On completion of the phonics program, children progress to Oxford Reading Tree home reading books, offering a wide selection of fiction and non-fiction titles. Some children, at certain levels, are also encouraged to choose a ‘wider reader’ book; this selection of books allows children to develop their vocabulary and the breadth and depth of their reading, making sure they become independent, fluent and enthusiastic readers.
Oxford Reading Tree Levels
Children will also take home a self-chosen library book to read either independently or with an adult. Our libraries are frequently updated and children may request books they wish to read.
Children in Years 1 to Year 6 take home a paper reading record (journal) where parents can record evidence of reading at home. This is reviewed by the class teacher during Reading Activity lessons once a week, and books are changed. In Years 3 to 6, children complete a 'reading activity' each week in their journal based on a book they are reading. For example, this may be a study of a character, the author or a visualisation of a setting. Children are expected to complete these at home, once they have made a start in school.

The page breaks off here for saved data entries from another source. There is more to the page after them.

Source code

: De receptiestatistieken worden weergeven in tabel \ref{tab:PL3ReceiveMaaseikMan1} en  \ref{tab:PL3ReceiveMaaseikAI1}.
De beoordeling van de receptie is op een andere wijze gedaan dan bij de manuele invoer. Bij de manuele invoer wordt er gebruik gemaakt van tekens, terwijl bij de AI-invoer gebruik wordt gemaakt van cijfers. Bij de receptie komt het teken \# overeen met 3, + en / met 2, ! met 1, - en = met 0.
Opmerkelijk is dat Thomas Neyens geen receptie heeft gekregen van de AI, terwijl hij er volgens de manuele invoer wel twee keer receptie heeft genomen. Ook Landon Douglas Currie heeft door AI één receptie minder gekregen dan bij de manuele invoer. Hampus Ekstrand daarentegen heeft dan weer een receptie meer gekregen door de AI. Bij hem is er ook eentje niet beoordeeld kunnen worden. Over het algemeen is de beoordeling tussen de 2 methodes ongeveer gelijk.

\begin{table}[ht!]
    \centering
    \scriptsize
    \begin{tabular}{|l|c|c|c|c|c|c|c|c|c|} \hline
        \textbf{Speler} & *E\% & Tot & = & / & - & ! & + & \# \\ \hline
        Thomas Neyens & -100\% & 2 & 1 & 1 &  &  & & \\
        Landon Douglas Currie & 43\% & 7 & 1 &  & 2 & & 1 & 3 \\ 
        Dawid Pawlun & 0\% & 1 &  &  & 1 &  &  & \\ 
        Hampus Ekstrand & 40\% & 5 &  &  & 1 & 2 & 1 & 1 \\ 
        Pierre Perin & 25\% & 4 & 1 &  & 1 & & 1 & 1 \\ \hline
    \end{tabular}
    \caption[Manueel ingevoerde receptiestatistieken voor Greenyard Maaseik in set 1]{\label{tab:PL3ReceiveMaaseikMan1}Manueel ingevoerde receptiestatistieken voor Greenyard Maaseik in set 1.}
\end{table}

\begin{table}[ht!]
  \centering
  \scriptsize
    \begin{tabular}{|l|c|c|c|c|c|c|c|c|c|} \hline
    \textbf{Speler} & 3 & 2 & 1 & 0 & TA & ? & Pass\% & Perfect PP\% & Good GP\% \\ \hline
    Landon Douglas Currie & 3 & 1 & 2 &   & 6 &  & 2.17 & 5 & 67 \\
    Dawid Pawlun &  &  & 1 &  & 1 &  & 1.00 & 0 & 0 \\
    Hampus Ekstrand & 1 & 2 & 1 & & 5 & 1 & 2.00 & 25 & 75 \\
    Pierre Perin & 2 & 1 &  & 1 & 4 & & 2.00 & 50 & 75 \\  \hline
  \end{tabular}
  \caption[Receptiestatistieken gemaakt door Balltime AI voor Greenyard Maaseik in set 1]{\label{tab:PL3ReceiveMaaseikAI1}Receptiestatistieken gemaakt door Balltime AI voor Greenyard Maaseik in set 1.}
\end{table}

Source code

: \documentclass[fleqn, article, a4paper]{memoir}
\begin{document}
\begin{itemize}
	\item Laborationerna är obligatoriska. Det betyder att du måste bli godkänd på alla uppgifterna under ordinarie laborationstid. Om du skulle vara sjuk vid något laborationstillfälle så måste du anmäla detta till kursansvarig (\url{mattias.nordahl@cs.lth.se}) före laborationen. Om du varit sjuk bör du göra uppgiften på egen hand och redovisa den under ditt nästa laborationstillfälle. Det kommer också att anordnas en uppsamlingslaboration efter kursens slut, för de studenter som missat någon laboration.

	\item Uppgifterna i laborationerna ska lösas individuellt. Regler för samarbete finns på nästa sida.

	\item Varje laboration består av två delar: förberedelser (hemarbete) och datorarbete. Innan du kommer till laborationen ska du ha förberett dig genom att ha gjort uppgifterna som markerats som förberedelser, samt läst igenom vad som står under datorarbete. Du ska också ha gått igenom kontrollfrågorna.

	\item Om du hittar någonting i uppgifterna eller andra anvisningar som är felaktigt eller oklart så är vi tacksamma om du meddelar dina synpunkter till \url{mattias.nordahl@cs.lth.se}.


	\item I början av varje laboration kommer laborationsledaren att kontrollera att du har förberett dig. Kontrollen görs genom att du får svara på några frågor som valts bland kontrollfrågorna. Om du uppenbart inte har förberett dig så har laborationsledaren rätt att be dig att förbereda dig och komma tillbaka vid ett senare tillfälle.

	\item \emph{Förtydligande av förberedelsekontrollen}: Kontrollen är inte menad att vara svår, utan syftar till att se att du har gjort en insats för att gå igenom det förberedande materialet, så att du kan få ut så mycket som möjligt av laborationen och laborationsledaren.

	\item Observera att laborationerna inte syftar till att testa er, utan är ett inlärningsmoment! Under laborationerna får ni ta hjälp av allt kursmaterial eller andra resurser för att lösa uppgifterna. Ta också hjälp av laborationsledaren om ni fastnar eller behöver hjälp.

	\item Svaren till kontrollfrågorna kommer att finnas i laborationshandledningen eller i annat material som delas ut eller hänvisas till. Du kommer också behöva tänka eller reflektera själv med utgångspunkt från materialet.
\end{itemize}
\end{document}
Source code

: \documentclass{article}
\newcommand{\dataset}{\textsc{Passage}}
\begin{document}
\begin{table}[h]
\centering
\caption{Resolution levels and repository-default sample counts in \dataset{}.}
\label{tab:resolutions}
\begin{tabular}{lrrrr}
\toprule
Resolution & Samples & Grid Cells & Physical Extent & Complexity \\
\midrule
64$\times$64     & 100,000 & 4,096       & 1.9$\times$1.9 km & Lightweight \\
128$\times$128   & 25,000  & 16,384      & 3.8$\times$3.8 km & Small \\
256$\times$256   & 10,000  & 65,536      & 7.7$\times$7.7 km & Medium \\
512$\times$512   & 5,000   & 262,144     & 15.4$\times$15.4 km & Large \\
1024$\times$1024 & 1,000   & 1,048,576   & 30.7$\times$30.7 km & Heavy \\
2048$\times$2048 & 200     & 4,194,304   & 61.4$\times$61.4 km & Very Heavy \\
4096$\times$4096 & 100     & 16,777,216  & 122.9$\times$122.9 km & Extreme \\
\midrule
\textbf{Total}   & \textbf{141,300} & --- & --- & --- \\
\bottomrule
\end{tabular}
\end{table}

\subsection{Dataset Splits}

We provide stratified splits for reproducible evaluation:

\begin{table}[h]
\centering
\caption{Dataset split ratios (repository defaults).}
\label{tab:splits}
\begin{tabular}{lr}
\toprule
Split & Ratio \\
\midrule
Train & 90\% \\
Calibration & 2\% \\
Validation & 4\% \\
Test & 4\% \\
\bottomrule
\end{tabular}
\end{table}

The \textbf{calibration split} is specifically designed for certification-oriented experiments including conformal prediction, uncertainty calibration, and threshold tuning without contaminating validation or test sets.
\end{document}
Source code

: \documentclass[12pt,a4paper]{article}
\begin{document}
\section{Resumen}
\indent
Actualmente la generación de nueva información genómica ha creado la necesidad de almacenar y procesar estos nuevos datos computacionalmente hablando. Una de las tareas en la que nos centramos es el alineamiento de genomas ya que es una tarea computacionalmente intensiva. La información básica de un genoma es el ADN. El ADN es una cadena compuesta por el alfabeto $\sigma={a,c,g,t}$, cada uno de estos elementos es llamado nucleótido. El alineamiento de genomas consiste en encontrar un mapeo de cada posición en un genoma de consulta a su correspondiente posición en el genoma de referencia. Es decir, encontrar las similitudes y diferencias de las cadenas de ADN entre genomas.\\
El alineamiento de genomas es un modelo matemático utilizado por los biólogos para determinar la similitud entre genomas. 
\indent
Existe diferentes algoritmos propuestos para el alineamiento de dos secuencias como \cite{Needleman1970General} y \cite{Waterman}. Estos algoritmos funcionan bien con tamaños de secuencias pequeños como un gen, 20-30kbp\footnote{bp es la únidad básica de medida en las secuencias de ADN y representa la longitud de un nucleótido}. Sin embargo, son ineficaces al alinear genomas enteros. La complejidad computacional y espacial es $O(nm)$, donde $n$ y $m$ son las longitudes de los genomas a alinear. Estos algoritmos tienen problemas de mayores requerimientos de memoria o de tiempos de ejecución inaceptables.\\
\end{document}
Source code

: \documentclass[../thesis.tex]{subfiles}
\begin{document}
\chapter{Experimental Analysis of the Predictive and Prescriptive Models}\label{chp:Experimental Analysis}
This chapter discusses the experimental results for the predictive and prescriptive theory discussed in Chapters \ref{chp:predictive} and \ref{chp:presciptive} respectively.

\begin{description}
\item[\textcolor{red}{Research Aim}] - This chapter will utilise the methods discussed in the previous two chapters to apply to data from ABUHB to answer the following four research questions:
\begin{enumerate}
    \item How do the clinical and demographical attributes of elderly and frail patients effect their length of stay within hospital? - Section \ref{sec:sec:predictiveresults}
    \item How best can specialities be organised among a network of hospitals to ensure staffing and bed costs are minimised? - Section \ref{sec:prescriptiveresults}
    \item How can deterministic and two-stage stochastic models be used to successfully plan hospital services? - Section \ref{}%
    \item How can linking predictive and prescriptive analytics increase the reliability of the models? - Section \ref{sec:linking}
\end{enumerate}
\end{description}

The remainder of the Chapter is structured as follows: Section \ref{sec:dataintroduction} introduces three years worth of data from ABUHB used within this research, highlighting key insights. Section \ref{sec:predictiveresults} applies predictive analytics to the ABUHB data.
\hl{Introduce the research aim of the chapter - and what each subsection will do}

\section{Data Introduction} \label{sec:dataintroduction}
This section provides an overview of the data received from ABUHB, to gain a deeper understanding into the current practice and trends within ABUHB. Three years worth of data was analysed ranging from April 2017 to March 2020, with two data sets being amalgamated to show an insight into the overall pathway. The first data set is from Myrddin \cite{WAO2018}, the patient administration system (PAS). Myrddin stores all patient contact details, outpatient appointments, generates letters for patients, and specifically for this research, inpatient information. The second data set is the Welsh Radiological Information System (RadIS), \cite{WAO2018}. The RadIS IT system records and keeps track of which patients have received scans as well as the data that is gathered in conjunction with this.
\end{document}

Supporting your child at home - how can you encourage them to read?
Booktrust.org.uk has some brilliant tips and advice to motivate your child to read at home:
- Read yourself! It doesn’t matter what it is – pick up a newspaper or magazine, take a look at a cookery book, read a computer manual, enjoy some poetry or dive into a romance or detective novel. And get your children to join in – if you’re cooking, could they read the recipe? If you’re watching TV, can they read out the listings?
- Give books as presents. And encourage your children and their friends to swap books with each other – it’ll give them a chance to read new stories, and get them all talking about what they’re reading.
- Visit the local library together. It’s always fun choosing new books to read, and keep an eye out for special author events at the library or local bookshops – children love meeting their favourite authors. Jacqueline Wilson and Anthony Horowitz always have signing queues that are miles long!
- Encourage children to carry a book at all times. That way, they’ll never be bored (this is something you can do, too!)
- Have a family bookshelf. If you can, have bookshelves in your children’s bedrooms, too.
- Keep reading together. Just because your children are older, it doesn’t mean you have to stop sharing stories – perhaps you could try the Harry Potter series or A Series of Unfortunate Events.
- Don’t panic if your child reads the same book over and over again.